# timeless



## Lumac (Oct 14, 2014)

Here is my second participation. I didn't have a lot of C&C for the first one.

I took this picture close to jacksonville (talbot island) around 6:00pm. I had a filter (ND400) to get an exposure of 20sec, f/6.7 and iso 100.

What do you think?


----------



## TheMountainMan (Oct 14, 2014)

love it!


----------



## MichaelHenson (Oct 14, 2014)

Very cool!


----------



## ronlane (Oct 14, 2014)

I like it. I have a question though. What did the color version look like?


----------



## goooner (Oct 14, 2014)

Great shot. Working with ND filters is definitely a technique I want to learn.


----------



## Designer (Oct 14, 2014)

I think it's good.  Sorry about missing your first one.


----------



## Lumac (Oct 14, 2014)

Thanks all of you ^^

For the color version: here it is!


----------



## xzyragon (Oct 14, 2014)

The black and white is amazing!  Love how smooth everything is in contrast to the branch


----------



## sleist (Oct 15, 2014)

The mono is good. I think the color has more potential.
Needs to be played with in post though.


----------



## tirediron (Oct 15, 2014)

Very nice.


----------



## Derrel (Oct 15, 2014)

I prefer the color rendition myself. I always like me a good tree root ball!!! It's one of the classic subjects in beach photography. As far as the long exposure technique to smooth out the ocean water, I find that takes the character out of the water, and I find it makes almost all wave-modulated ocean water turn into just a flat, featureless plane. No matter what the waves looked like, the end result is the same....a horizon line, then a big monochrome plane, then the shoreline. I'm not a fan of ND filtration to flatten out ocean water.


----------



## BrickHouse (Oct 15, 2014)

Timeless is right! Love it!


----------



## Rick50 (Oct 15, 2014)

Like the color one btter. I agree with Derrel about the ND filter.


----------



## Lumac (Oct 16, 2014)

Thanks all of you for the comments. About the ND filter, I know it's always a huge topic : long exposure or not! Of course it was a choice when I took the picture, it was one of my very first long exposure and I agree I could have something with more character. ( like on this one: rocks and water | Photography Forum where I was able to keep waves and movement)
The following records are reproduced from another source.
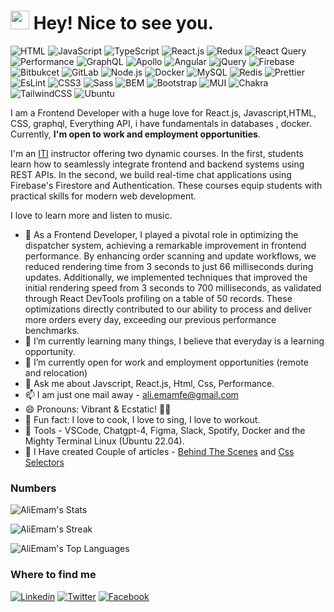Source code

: <h1><img src="https://emojis.slackmojis.com/emojis/images/1531849430/4246/blob-sunglasses.gif?1531849430" width="30"/> Hey! Nice to see you.</h1>

![HTML](https://img.shields.io/badge/HTML5-E34F26?style=flat-square&logo=html5&logoColor=white)
![JavaScript](https://img.shields.io/badge/JavaScript-F7DF1E?style=flat-square&logo=javascript&logoColor=black)
![TypeScript](https://img.shields.io/badge/TypeScript-007ACC?style=flat-square&logo=typescript&logoColor=white)
![React.js](https://img.shields.io/badge/React.js-0081CB?style=flat-square&logo=react&logoColor=61DAFB)
![Redux](https://img.shields.io/badge/Redux-764ABC?style=flat-square&logo=redux&logoColor=white)
![React Query](https://img.shields.io/badge/React%20Query-FF4154?style=flat-square&logo=reactquery&logoColor=white)
![Performance](https://img.shields.io/badge/React%20Performance-141526?style=flat-square&logo=speedtest&logoColor=white)
![GraphQL](https://img.shields.io/badge/GraphQL-E10098?style=flat-square&logo=graphql&logoColor=white)
![Apollo](https://img.shields.io/badge/Apollo%20GraphQL-311C87?style=flat-square&logo=apollographql&logoColor=white)
![Angular](https://img.shields.io/badge/Angular-DD0031?style=flat-square&logo=angular&logoColor=white)
![jQuery](https://img.shields.io/badge/jQuery-0769AD?style=flat-square&logo=jquery&logoColor=white)
![Firebase](https://img.shields.io/badge/Firebase-FFCA28?style=flat-square&logo=firebase&logoColor=white)
![Bitbukcet](https://img.shields.io/badge/Bitbucket-0052CC?style=flat-square&logo=bitbucket&logoColor=white)
![GitLab](https://img.shields.io/badge/GitLab-FC6D26?style=flat-square&logo=gitlab&logoColor=white)
![Node.js](https://img.shields.io/badge/Node.js-43853D?style=flat-square&logo=node.js&logoColor=white)
![Docker](https://img.shields.io/badge/Docker-0CC1F3?style=flat-square&logo=docker&logoColor=white)
![MySQL](https://img.shields.io/badge/MySQL-005C84?style=flat-square&logo=mysql&logoColor=white)
![Redis](https://img.shields.io/badge/redis-%23DD0031.svg?&style=flat-square&logo=redis&logoColor=white)
![Prettier](https://img.shields.io/badge/Prettier-F7B93E?style=flat-square&logo=prettier&logoColor=white)
![EsLint](https://img.shields.io/badge/ESLint-4B32C3?style=flat-square&logo=eslint&logoColor=white)
![CSS3](https://img.shields.io/badge/CSS3-1572B6?style=flat-square&logo=css3&logoColor=white)
![Sass](https://img.shields.io/badge/Sass-CC6699?style=flat-square&logo=sass&logoColor=white)
![BEM](https://img.shields.io/badge/BEM%20Methodology-000000?style=flat-square&logo=bem&logoColor=white)
![Bootstrap](https://img.shields.io/badge/Bootstrap-563D7C?style=flat-square&logo=bootstrap&logoColor=white)
![MUI](https://img.shields.io/badge/MUI-007FFF?style=flat-square&logo=mui&logoColor=white)
![Chakra](https://img.shields.io/badge/Chakra%20UI-319795?style=flat-square&logo=chakraui&logoColor=white)
![TailwindCSS](https://img.shields.io/badge/Tailwind_CSS-38B2AC?style=flat-square&logo=tailwind-css&logoColor=white)
![Ubuntu](https://img.shields.io/badge/ubuntu-E95420?style=flat-square&logo=ubuntu&logoColor=white)

I am a Frontend Developer with a huge love for React.js, Javascript,HTML, CSS, graphql, Everything API, i have fundamentals in databases , docker. Currently, **I'm open to work and employment opportunities**.

I'm an [ITI](https://iti.gov.eg/iti/home) instructor offering two dynamic courses. In the first, students learn how to seamlessly integrate frontend and backend systems using REST APIs. In the second, we build real-time chat applications using Firebase's Firestore and Authentication. These courses equip students with practical skills for modern web development.

I love to learn more and listen to music.

- 🔭 As a Frontend Developer, I played a pivotal role in optimizing the dispatcher system, achieving a remarkable improvement in frontend performance. By enhancing order scanning and update workflows, we reduced rendering time from 3 seconds to just 66 milliseconds during updates. Additionally, we implemented techniques that improved the initial rendering speed from 3 seconds to 700 milliseconds, as validated through React DevTools profiling on a table of 50 records. These optimizations directly contributed to our ability to process and deliver more orders every day, exceeding our previous performance benchmarks.
- 🌱 I’m currently learning many things, I believe that everyday is a learning opportunity.
- 👯 I’m currently open for work and employment opportunities (remote and relocation)
- 💬 Ask me about Javscript, React.js, Html, Css, Performance.
- 📫 I am just one mail away - ali.emamfe@gmail.com
- 😄 Pronouns: Vibrant & Ecstatic! 🎉🌟
- :partying_face: Fun fact: I love to cook, I love to sing, I love to workout.
- :wrench: Tools - VSCode, Chatgpt-4, Figma, Slack, Spotify, Docker and the Mighty Terminal Linux (Ubuntu 22.04).
- :envelope_with_arrow: I Have created Couple of articles - [Behind The Scenes](https://www.linkedin.com/pulse/how-your-website-works-behind-scenes-front-end-side-ali-emam/?trackingId=zdih81TrS%2BuubTA%2FdevgbQ%3D%3D) and [Css Selectors](https://dev.to/alimemam/css-selectors-4agl)

### Numbers

![AliEmam's Stats](https://github-readme-stats.vercel.app/api?username=Ali-MEmam&theme=darcula&show_icons=true&hide_border=true&count_private=true)

![AliEmam's Streak](https://github-readme-streak-stats.herokuapp.com/?user=Ali-MEmam&theme=darcula&hide_border=true)

![AliEmam's Top Languages](https://github-readme-stats.vercel.app/api/top-langs/?username=Ali-MEmam&theme=darcula&show_icons=true&hide_border=true&layout=compact)

### Where to find me

[![Linkedin](https://img.shields.io/badge/LinkedIn-0077B5?style=flat-square&logo=linkedin&logoColor=white)](https://www.linkedin.com/in/ali-mostafa-457594190/)
[![Twitter](https://img.shields.io/badge/Twitter-1DA1F2?style=flat-square&logo=twitter&logoColor=white)](https://facebook.com/Sal3en)
[![Facebook](https://img.shields.io/badge/Facebook-1877F2?style=flat-square&logo=facebook&logoColor=white)](https://facebook.com/Sal3en)
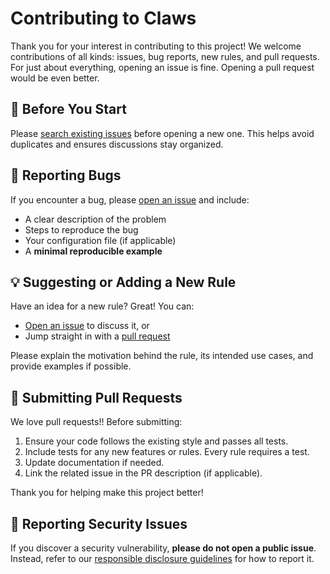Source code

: # Contributing to Claws

Thank you for your interest in contributing to this project! We welcome contributions of all kinds: issues, bug reports, new rules, and pull requests. For just about everything, opening an issue is fine. Opening a pull request would be even better.

## 🔮 Before You Start

Please [search existing issues](https://github.com/betterment/claws/issues) before opening a new one. This helps avoid duplicates and ensures discussions stay organized.

## 🐛 Reporting Bugs

If you encounter a bug, please [open an issue](https://github.com/betterment/claws/issues) and include:

- A clear description of the problem
- Steps to reproduce the bug
- Your configuration file (if applicable)
- A **minimal reproducible example**

## 💡 Suggesting or Adding a New Rule

Have an idea for a new rule? Great! You can:

- [Open an issue](https://github.com/betterment/claws/issues) to discuss it, or
- Jump straight in with a [pull request](https://github.com/betterment/claws/pulls)

Please explain the motivation behind the rule, its intended use cases, and provide examples if possible.

## 🚀 Submitting Pull Requests

We love pull requests!! Before submitting:

1. Ensure your code follows the existing style and passes all tests.
2. Include tests for any new features or rules. Every rule requires a test.
3. Update documentation if needed.
4. Link the related issue in the PR description (if applicable).

Thank you for helping make this project better!

## 🔐 Reporting Security Issues

If you discover a security vulnerability, **please do not open a public issue**. Instead, refer to our [responsible disclosure guidelines](https://www.betterment.com/legal/security#disclosure) for how to report it.
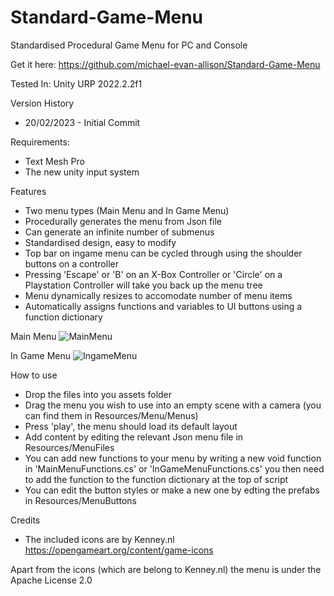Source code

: # Standard-Game-Menu
Standardised Procedural Game Menu for PC and Console

Get it here: https://github.com/michael-evan-allison/Standard-Game-Menu

Tested In: Unity URP 2022.2.2f1

Version History
- 20/02/2023 - Initial Commit

Requirements:
- Text Mesh Pro
- The new unity input system

Features
- Two menu types (Main Menu and In Game Menu)
- Procedurally generates the menu from Json file
- Can generate an infinite number of submenus
- Standardised design, easy to modify
- Top bar on ingame menu can be cycled through using the shoulder buttons on a controller
- Pressing 'Escape' or 'B' on an X-Box Controller or 'Circle' on a Playstation Controller will take you back up the menu tree
- Menu dynamically resizes to accomodate number of menu items
- Automatically assigns functions and variables to UI buttons using a function dictionary

Main Menu
![MainMenu](https://user-images.githubusercontent.com/67586167/219983439-fcf32d17-136d-494b-aa78-2b0b55d2ad25.jpg)

In Game Menu
![IngameMenu](https://user-images.githubusercontent.com/67586167/219983444-c154740e-0296-4776-9c41-ba5f1a445361.jpg)

How to use
- Drop the files into you assets folder
- Drag the menu you wish to use into an empty scene with a camera (you can find them in Resources/Menu/Menus)
- Press 'play', the menu should load its default layout
- Add content by editing the relevant Json menu file in Resources/MenuFiles
- You can add new functions to your menu by writing a new void function in 'MainMenuFunctions.cs' or 'InGameMenuFunctions.cs' you then need to add the function to the function dictionary at the top of script 
- You can edit the button styles or make a new one by edting the prefabs in Resources/MenuButtons

Credits
- The included icons are by Kenney.nl https://opengameart.org/content/game-icons

Apart from the icons (which are belong to Kenney.nl) the menu is under the Apache License 2.0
About the color, I though the result was to "artificial" and wasn't in the mood I was for the feeling I wanted to share. I had the feeling the B&W worked better for the idea of loneliness and timeless.

I don't try to find excuses; I will go back to the spot and try a new shoot, taking into account your comments!


----------



## CameraClicker (Oct 16, 2014)

B&W works for graphic images.  Colour works for most things.  In your colour image, the sky is an odd shade, probably due to the filter.  ND filters are useful for smoothing water and removing crowds.  Smoothing water affects mood.  Sometimes that is appropriate.  Different people, different tastes.
I would like to see the image much larger, or much closer to the driftwood, or both.   Beach, water and sky are all just empty background.


----------



## Fred Berg (Oct 16, 2014)

I prefer the B&W.


----------



## D-B-J (Oct 17, 2014)

Excellent.  The black and white is subtle and beautiful.  Nice find!

Jake


----------



## Gary A. (Oct 17, 2014)

Nice.


----------



## jaharris1001 (Oct 19, 2014)

I like it ,, Ive been there myself,, great place !! I like the BW version much better then the color,, I use ND filters too and I also like the effect on the water,,a sstated its a personal preference sort of thing but for me it draws more attention to your subject which is the tree stump, the bw also take the attention away from the colors in the sky and lets you focus on "your subject" nicely done on this one


----------